We continue upstream along the Ribble way until we get to a second confluence – this time of the Ribble and the Hodder, and at this point the Ribble Way continues up the Hodder (it picks up the Ribble again after a short diversion up the Hodder to find a safe crossing).

About 200m North of here we arrive at Winckley Hall Farm – where the path leaves the river’s edge to pass to the left of the farm buildings and then head Northwest and back to the B6243, with Spring Wood on our right.

Once we arrive at the road, we head right for about 200m until we arrive at the road bridge over the Hodder – here we take a path on the left before we cross the river. At this point we are back on a riverside path – again on the Hodder and again heading upstream.

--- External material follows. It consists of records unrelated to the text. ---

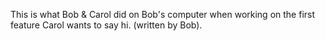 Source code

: This is what Bob & Carol did on Bob's computer when working on the first feature
Carol wants to say hi. (written by Bob).  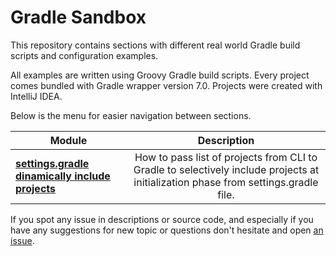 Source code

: # Gradle Sandbox

This repository contains sections with different real world Gradle build scripts and configuration examples. 

All examples are written using Groovy Gradle build scripts. Every project comes bundled with Gradle wrapper version 7.0. 
Projects were created with IntelliJ IDEA.

Below is the menu for easier navigation between sections.

|    Module     |  Description  |
| ------------- |:-------------:| 
| **[settings.gradle dinamically include projects](dinamically-include-exclude-sub-projects/)** | How to pass list of projects from CLI to Gradle to selectively include projects at initialization phase from settings.gradle file. |

If you spot any issue in descriptions or source code, and especially if you have any suggestions for new topic or questions don't hesitate and open [an issue](https://github.com/rivancic/gradle-sandbox/issues/new).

Just before we do that though, it’s worth looking downstream to the remain of the older packhorse bridge over the Hodder – known as Cromwell’s bridge. Still viable as a foot crossing, this bridge played a part in the Civil War of the 1600s in the build up to the decisive Battle of Preston.

Oliver Cromwell and around 8,600 men (often referred to as The New Model Army), most of them on foot, some on horse and some pulling heavy artillery, all crossed this little bridge on the way to battle, after weeks of marching.


Our path continues along the left bank of the Hodder as it curves round to the left until we see Hodder Place – once a preparatory school for Stonyhurst College, and now divided into flats. This listed building (dating from the late 18th century) has a something of a French Chateau style to it.

About 100m beyond Hodder Place, we leave the riverbank at stone bridge followed 100m later by a  small wooden footbridge. We then head steeply uphill (South) using a short but brutal set of steps along a footpath that soon levels out and heads toward Stonyhurst College. After about 500m we meet a minor road – which we cross – with the path continuing past St Mary’s Hall.

Stonyhurst College is a private catholic school, and St Mary’s is the associated prep school – replacing Hodder Place which we passed earlier. From here we continue along the footpath keeping St Mary’s and the main Stonyhurst College on our right for now.  We soon arrive at a track and turn right to pass in front of the school’s observatories.


The Stonyhurst Observatory is a functioning observatory and weather station and was built in 1866, replacing a nearby earlier building, built in 1838, which is now used as a printing press for religious texts. The records of temperature, which continue to be taken there, began in 1846 and are among the oldest continuous daily records in the world. In 2004, Stonyhurst replaced Ringway (Manchester Airport) as one of four weather stations used by the Met Office to provide Central England Temperature data (CET); so, when you see temperatures on the Met Office forecast, they are partly based on data gathered here.


Just beyond the observatory we have Fox Fall Wood in front of us, and here the public right of way offers two alternatives. Our route back to Hurst Green is to the left, directly to the village about 500m away, but an interesting and worthwhile diversion is to take the public right of way across the front of the college to enjoy the views down the fine landscaped approach and the of the college buildings themselves.

Obviously, the college grounds themselves are private – please be respectful of this. The buildings are impressive and it’s natural to be curious, so if you want to see what the inside, and the buildings hidden from the public footpath looks like, head to the colleges excellent virtual tour by clicking here  rather than trespassing.

To complete the walk, we return to the junction of the routes near the observatory and head Southwest back to the village and the car park.